> Stored items from a collection
Start of Block

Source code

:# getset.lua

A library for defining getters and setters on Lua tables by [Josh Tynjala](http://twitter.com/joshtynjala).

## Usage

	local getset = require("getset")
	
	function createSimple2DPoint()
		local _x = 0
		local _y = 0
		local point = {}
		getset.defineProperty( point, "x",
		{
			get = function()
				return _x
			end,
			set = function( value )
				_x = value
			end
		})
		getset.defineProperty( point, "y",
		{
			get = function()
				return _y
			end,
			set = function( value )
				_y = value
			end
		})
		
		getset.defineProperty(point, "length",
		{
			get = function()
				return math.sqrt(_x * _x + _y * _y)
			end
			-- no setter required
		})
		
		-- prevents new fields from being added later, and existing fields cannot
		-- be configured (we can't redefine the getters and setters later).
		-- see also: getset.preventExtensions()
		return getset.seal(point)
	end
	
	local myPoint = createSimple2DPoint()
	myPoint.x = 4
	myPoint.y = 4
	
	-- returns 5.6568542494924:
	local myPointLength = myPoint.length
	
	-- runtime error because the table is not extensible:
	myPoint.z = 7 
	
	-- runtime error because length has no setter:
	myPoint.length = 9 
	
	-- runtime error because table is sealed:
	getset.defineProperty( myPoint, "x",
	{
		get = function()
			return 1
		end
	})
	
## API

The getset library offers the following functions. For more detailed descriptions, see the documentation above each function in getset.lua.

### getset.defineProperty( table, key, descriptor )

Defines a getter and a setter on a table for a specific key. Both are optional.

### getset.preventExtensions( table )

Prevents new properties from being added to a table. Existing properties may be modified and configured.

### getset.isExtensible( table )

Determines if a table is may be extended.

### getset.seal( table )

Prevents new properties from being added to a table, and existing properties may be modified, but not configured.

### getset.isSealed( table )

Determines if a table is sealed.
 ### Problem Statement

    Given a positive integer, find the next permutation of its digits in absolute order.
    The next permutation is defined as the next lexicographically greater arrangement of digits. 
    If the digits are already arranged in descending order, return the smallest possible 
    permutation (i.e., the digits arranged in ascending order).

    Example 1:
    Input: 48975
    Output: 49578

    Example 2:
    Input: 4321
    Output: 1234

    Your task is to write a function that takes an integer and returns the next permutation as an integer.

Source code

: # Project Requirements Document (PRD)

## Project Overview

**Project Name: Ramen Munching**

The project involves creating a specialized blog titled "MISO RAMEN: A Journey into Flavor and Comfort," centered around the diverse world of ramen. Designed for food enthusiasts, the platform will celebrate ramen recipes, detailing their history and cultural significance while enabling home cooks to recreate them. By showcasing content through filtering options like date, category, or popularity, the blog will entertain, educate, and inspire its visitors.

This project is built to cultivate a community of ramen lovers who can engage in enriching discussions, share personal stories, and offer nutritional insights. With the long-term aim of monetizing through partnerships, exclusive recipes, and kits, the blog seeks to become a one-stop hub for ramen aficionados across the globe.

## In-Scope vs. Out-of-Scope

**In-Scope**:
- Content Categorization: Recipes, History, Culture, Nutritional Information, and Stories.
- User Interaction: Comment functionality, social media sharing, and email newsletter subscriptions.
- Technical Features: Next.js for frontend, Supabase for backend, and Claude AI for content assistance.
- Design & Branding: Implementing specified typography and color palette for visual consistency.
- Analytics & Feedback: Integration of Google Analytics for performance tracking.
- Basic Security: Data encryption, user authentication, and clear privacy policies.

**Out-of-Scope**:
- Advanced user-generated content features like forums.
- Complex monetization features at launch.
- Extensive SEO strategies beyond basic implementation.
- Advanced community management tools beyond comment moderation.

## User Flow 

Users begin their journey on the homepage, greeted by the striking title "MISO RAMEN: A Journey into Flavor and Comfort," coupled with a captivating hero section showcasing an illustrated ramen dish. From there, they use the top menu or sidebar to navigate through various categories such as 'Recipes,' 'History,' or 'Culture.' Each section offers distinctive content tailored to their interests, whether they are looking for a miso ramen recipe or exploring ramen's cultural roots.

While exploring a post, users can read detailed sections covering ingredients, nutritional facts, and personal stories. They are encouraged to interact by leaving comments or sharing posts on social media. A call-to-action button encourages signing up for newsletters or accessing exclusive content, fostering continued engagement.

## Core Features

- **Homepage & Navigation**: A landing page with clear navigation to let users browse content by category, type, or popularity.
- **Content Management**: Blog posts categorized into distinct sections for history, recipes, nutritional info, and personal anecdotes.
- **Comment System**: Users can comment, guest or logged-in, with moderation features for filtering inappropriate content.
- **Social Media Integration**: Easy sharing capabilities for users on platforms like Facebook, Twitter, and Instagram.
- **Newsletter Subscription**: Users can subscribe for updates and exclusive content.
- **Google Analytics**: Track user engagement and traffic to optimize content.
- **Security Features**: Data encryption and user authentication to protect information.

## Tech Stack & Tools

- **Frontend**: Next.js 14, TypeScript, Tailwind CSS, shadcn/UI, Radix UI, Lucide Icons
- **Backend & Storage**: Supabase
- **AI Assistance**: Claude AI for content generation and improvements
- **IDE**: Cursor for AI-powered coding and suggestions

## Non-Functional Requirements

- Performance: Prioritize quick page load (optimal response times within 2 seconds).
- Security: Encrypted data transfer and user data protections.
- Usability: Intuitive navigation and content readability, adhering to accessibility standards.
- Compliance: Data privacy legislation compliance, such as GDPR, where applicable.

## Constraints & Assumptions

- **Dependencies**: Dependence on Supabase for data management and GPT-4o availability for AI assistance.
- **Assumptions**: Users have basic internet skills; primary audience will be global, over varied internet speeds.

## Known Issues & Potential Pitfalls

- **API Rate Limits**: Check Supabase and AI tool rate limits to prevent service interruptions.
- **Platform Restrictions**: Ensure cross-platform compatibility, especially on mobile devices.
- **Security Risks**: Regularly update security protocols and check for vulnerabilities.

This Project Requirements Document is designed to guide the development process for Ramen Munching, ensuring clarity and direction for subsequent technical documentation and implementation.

End of Block

> Task statement
Now write the data shown above out again, word for word.

> Answer to the problem
Source code

:# getset.lua

A library for defining getters and setters on Lua tables by [Josh Tynjala](http://twitter.com/joshtynjala).

## Usage

	local getset = require("getset")
	
	function createSimple2DPoint()
		local _x = 0
		local _y = 0
		local point = {}
		getset.defineProperty( point, "x",
		{
			get = function()
				return _x
			end,
			set = function( value )
				_x = value
			end
		})
		getset.defineProperty( point, "y",
		{
			get = function()
				return _y
			end,
			set = function( value )
				_y = value
			end
		})
		
		getset.defineProperty(point, "length",
		{
			get = function()
				return math.sqrt(_x * _x + _y * _y)
			end
			-- no setter required
		})
		
		-- prevents new fields from being added later, and existing fields cannot
		-- be configured (we can't redefine the getters and setters later).
		-- see also: getset.preventExtensions()
		return getset.seal(point)
	end
	
	local myPoint = createSimple2DPoint()
	myPoint.x = 4
	myPoint.y = 4
	
	-- returns 5.6568542494924:
	local myPointLength = myPoint.length
	
	-- runtime error because the table is not extensible:
	myPoint.z = 7 
	
	-- runtime error because length has no setter:
	myPoint.length = 9 
	
	-- runtime error because table is sealed:
	getset.defineProperty( myPoint, "x",
	{
		get = function()
			return 1
		end
	})
	
## API

The getset library offers the following functions. For more detailed descriptions, see the documentation above each function in getset.lua.

### getset.defineProperty( table, key, descriptor )

Defines a getter and a setter on a table for a specific key. Both are optional.

### getset.preventExtensions( table )

Prevents new properties from being added to a table. Existing properties may be modified and configured.

### getset.isExtensible( table )

Determines if a table is may be extended.

### getset.seal( table )

Prevents new properties from being added to a table, and existing properties may be modified, but not configured.

### getset.isSealed( table )

Determines if a table is sealed.
 ### Problem Statement

    Given a positive integer, find the next permutation of its digits in absolute order.
    The next permutation is defined as the next lexicographically greater arrangement of digits. 
    If the digits are already arranged in descending order, return the smallest possible 
    permutation (i.e., the digits arranged in ascending order).

    Example 1:
    Input: 48975
    Output: 49578

    Example 2:
    Input: 4321
    Output: 1234

    Your task is to write a function that takes an integer and returns the next permutation as an integer.

Source code

: # Project Requirements Document (PRD)

## Project Overview

**Project Name: Ramen Munching**

The project involves creating a specialized blog titled "MISO RAMEN: A Journey into Flavor and Comfort," centered around the diverse world of ramen. Designed for food enthusiasts, the platform will celebrate ramen recipes, detailing their history and cultural significance while enabling home cooks to recreate them. By showcasing content through filtering options like date, category, or popularity, the blog will entertain, educate, and inspire its visitors.

This project is built to cultivate a community of ramen lovers who can engage in enriching discussions, share personal stories, and offer nutritional insights. With the long-term aim of monetizing through partnerships, exclusive recipes, and kits, the blog seeks to become a one-stop hub for ramen aficionados across the globe.

## In-Scope vs. Out-of-Scope

**In-Scope**:
- Content Categorization: Recipes, History, Culture, Nutritional Information, and Stories.
- User Interaction: Comment functionality, social media sharing, and email newsletter subscriptions.
- Technical Features: Next.js for frontend, Supabase for backend, and Claude AI for content assistance.
- Design & Branding: Implementing specified typography and color palette for visual consistency.
- Analytics & Feedback: Integration of Google Analytics for performance tracking.
- Basic Security: Data encryption, user authentication, and clear privacy policies.

**Out-of-Scope**:
- Advanced user-generated content features like forums.
- Complex monetization features at launch.
- Extensive SEO strategies beyond basic implementation.
- Advanced community management tools beyond comment moderation.

## User Flow 

Users begin their journey on the homepage, greeted by the striking title "MISO RAMEN: A Journey into Flavor and Comfort," coupled with a captivating hero section showcasing an illustrated ramen dish. From there, they use the top menu or sidebar to navigate through various categories such as 'Recipes,' 'History,' or 'Culture.' Each section offers distinctive content tailored to their interests, whether they are looking for a miso ramen recipe or exploring ramen's cultural roots.

While exploring a post, users can read detailed sections covering ingredients, nutritional facts, and personal stories. They are encouraged to interact by leaving comments or sharing posts on social media. A call-to-action button encourages signing up for newsletters or accessing exclusive content, fostering continued engagement.

## Core Features

- **Homepage & Navigation**: A landing page with clear navigation to let users browse content by category, type, or popularity.
- **Content Management**: Blog posts categorized into distinct sections for history, recipes, nutritional info, and personal anecdotes.
- **Comment System**: Users can comment, guest or logged-in, with moderation features for filtering inappropriate content.
- **Social Media Integration**: Easy sharing capabilities for users on platforms like Facebook, Twitter, and Instagram.
- **Newsletter Subscription**: Users can subscribe for updates and exclusive content.
- **Google Analytics**: Track user engagement and traffic to optimize content.
- **Security Features**: Data encryption and user authentication to protect information.

## Tech Stack & Tools

- **Frontend**: Next.js 14, TypeScript, Tailwind CSS, shadcn/UI, Radix UI, Lucide Icons
- **Backend & Storage**: Supabase
- **AI Assistance**: Claude AI for content generation and improvements
- **IDE**: Cursor for AI-powered coding and suggestions

## Non-Functional Requirements

- Performance: Prioritize quick page load (optimal response times within 2 seconds).
- Security: Encrypted data transfer and user data protections.
- Usability: Intuitive navigation and content readability, adhering to accessibility standards.
- Compliance: Data privacy legislation compliance, such as GDPR, where applicable.

## Constraints & Assumptions

- **Dependencies**: Dependence on Supabase for data management and GPT-4o availability for AI assistance.
- **Assumptions**: Users have basic internet skills; primary audience will be global, over varied internet speeds.

## Known Issues & Potential Pitfalls

- **API Rate Limits**: Check Supabase and AI tool rate limits to prevent service interruptions.
- **Platform Restrictions**: Ensure cross-platform compatibility, especially on mobile devices.
- **Security Risks**: Regularly update security protocols and check for vulnerabilities.

This Project Requirements Document is designed to guide the development process for Ramen Munching, ensuring clarity and direction for subsequent technical documentation and implementation.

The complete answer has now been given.